▶ MATERIALS PROVIDED:
# # # # #

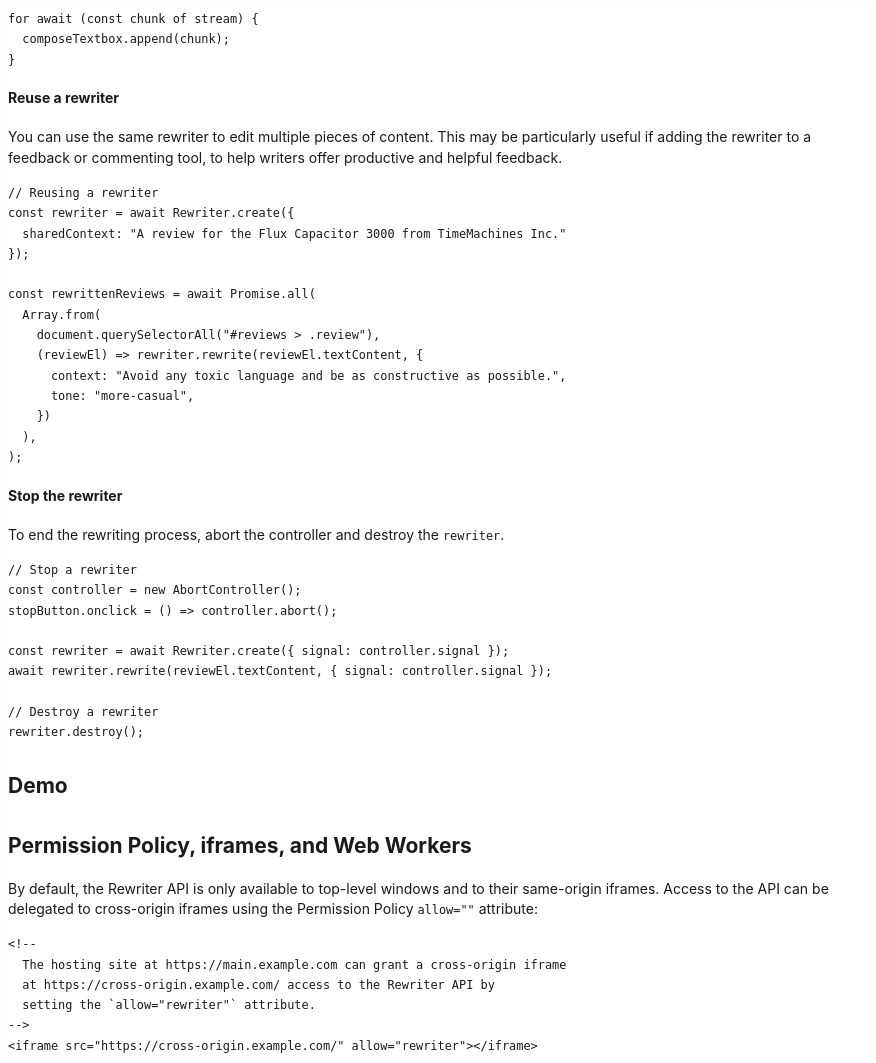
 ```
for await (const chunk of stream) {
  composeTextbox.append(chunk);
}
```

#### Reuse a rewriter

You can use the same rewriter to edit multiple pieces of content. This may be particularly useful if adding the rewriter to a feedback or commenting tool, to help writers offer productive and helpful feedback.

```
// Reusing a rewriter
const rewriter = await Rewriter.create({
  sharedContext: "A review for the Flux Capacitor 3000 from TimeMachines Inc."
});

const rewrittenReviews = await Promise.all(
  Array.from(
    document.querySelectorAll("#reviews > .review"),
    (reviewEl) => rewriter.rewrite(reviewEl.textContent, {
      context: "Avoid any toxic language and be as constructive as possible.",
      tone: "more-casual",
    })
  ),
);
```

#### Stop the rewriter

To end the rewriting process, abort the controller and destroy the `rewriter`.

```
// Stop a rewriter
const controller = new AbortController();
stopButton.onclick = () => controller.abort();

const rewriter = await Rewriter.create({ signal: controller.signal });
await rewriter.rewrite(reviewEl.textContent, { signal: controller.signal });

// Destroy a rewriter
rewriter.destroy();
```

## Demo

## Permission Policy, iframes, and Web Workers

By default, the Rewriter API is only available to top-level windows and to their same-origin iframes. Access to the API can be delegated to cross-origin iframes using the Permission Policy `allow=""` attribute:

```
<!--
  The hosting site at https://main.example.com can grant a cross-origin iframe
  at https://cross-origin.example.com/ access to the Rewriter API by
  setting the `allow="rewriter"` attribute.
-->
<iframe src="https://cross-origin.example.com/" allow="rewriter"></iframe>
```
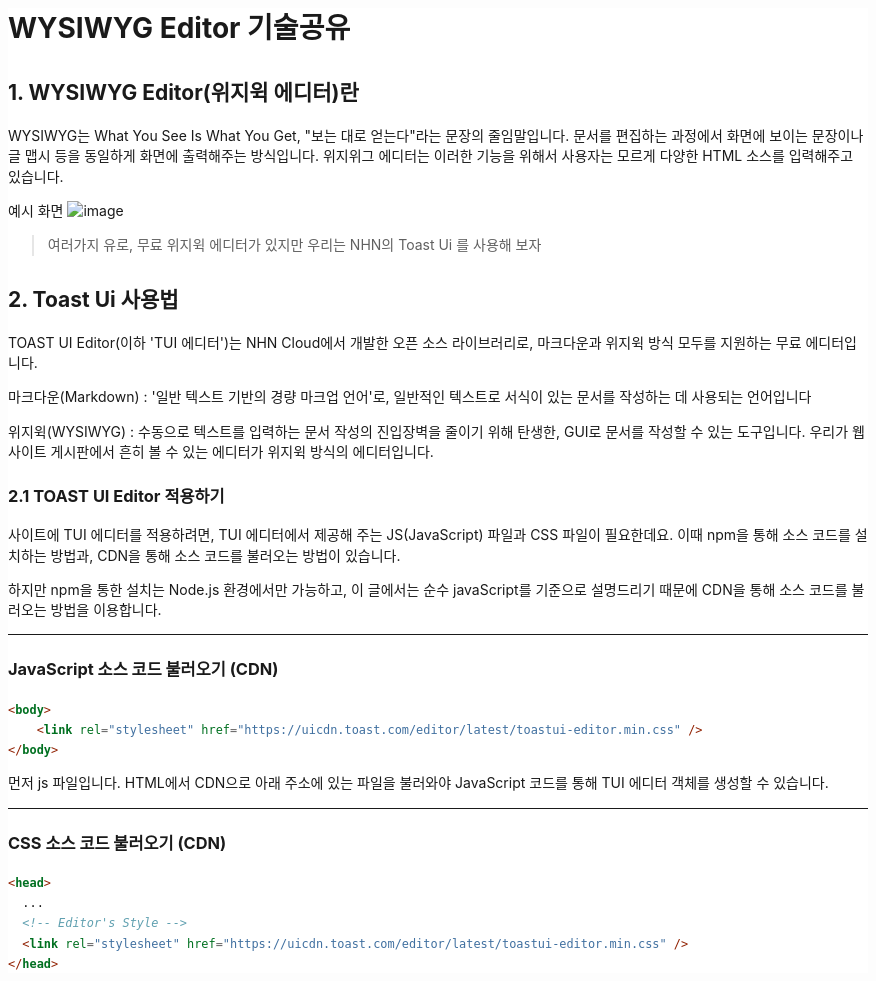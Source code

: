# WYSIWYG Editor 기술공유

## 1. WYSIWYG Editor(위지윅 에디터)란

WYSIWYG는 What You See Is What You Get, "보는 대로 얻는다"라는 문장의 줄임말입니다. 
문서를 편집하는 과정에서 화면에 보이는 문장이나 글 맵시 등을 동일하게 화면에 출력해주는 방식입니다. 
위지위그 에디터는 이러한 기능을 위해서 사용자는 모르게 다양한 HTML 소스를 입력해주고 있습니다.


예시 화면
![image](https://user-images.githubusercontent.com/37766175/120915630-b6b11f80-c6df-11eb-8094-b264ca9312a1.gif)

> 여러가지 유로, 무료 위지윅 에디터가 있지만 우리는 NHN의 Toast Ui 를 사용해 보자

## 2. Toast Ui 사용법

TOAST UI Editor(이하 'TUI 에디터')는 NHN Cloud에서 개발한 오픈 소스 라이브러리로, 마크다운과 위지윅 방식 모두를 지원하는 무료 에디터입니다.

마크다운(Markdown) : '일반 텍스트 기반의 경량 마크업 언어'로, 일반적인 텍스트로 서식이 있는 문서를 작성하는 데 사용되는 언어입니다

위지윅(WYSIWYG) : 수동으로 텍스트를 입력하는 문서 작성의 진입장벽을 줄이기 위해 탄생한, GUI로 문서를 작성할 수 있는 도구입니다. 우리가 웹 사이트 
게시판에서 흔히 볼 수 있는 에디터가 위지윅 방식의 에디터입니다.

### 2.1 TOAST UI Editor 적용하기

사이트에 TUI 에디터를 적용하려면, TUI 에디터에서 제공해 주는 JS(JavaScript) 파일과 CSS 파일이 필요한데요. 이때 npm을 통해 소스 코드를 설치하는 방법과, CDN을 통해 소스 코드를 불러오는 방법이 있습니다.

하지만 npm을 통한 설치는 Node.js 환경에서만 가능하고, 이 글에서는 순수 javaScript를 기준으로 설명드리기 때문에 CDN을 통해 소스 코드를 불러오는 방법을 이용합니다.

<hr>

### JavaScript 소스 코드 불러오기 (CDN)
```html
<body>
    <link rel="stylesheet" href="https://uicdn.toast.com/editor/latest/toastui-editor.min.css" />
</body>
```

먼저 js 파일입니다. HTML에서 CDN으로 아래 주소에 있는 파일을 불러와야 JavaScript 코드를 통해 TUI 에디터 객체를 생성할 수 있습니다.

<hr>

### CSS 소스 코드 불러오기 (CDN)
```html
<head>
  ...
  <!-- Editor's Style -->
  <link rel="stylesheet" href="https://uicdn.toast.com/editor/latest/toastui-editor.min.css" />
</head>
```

# # # # #

▶ WHAT TO WORK ON: Nothing but the lines from the beginning of the material through the line with "## Permission Policy, iframes, and" should appear, printed exactly, with no pictures among them.

▶ TASK SOLUTION:
 ```
for await (const chunk of stream) {
  composeTextbox.append(chunk);
}
```

#### Reuse a rewriter

You can use the same rewriter to edit multiple pieces of content. This may be particularly useful if adding the rewriter to a feedback or commenting tool, to help writers offer productive and helpful feedback.

```
// Reusing a rewriter
const rewriter = await Rewriter.create({
  sharedContext: "A review for the Flux Capacitor 3000 from TimeMachines Inc."
});

const rewrittenReviews = await Promise.all(
  Array.from(
    document.querySelectorAll("#reviews > .review"),
    (reviewEl) => rewriter.rewrite(reviewEl.textContent, {
      context: "Avoid any toxic language and be as constructive as possible.",
      tone: "more-casual",
    })
  ),
);
```

#### Stop the rewriter

To end the rewriting process, abort the controller and destroy the `rewriter`.

```
// Stop a rewriter
const controller = new AbortController();
stopButton.onclick = () => controller.abort();

const rewriter = await Rewriter.create({ signal: controller.signal });
await rewriter.rewrite(reviewEl.textContent, { signal: controller.signal });

// Destroy a rewriter
rewriter.destroy();
```

## Demo

## Permission Policy, iframes, and Web Workers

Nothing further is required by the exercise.